“The argument that women’s sports don’t bring in the same dollars or viewers is inane,” he wrote—and in came ridicule from readers who didn’t believe that people would want to pay to watch women play.
One user clapped back, “if you think this imbalance is temporary then you have a great opportunity to invest accordingly.” And that’s exactly what he did.
“I saved all those tweets from all the haters who said I was an idiot. No one watches women’s sports. You’re gonna lose all your money,” Ohanian revealed. And every time we hit another revenue milestone, I tag them and thank them for the motivation.”
While pointing out how quickly his investments are paying off, Ohanian suggested that the current momentum behind women’s sports is more like the scale of a Silicon Valley startup.

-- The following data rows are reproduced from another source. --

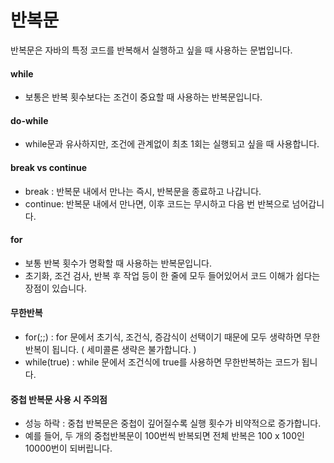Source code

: 반복문
========================
반복문은 자바의 특정 코드를 반복해서 실행하고 싶을 때 사용하는 문법입니다.

#### while
- 보통은 반복 횟수보다는 조건이 중요할 때 사용하는 반복문입니다. 

#### do-while
- while문과 유사하지만, 조건에 관계없이 최초 1회는 실행되고 싶을 때 사용합니다.

#### break vs continue
- break : 반복문 내에서 만나는 즉시, 반복문을 종료하고 나갑니다.
- continue: 반복문 내에서 만나면, 이후 코드는 무시하고 다음 번 반복으로 넘어갑니다.

#### for
- 보통 반복 횟수가 명확할 때 사용하는 반복문입니다.
- 초기화, 조건 검사, 반복 후 작업 등이 한 줄에 모두 들어있어서 코드 이해가 쉽다는 장점이 있습니다.

#### 무한반복
- for(;;) : for 문에서 초기식, 조건식, 증감식이 선택이기 때문에 모두 생략하면 무한반복이 됩니다. ( 세미콜론 생략은 불가합니다. )
- while(true) : while 문에서 조건식에 true를 사용하면 무한반복하는 코드가 됩니다.

#### 중첩 반복문 사용 시 주의점
- 성능 하락 : 중첩 반복문은 중첩이 깊어질수록 실행 횟수가 비약적으로 증가합니다.
- 예를 들어, 두 개의 중첩반복문이 100번씩 반복되면 전체 반복은 100 x 100인 10000번이 되버립니다.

“We’re a ways from overheated,” he insisted. “You’re seeing the rise in valuations, the rise in team revenues… that has grown so fast because we’re seeing just how suppressed the investments were historically. It cost me a million dollars—that was the expansion fee, and I overpaid in January of 2020—to start Angel City, that same League, the NWSL, recently charged $150 million to a group in Denver.”
“So expansion fees going up 150x in four or five years—that sounds like a tech story. It’s a women’s sports story.”
For Ohanian and others invested in women’s sports, it means the market is only scratching the surface of its potential—and the “trolls” can expect to get a front row seat (in the form of a tag notification) as the wins pile up.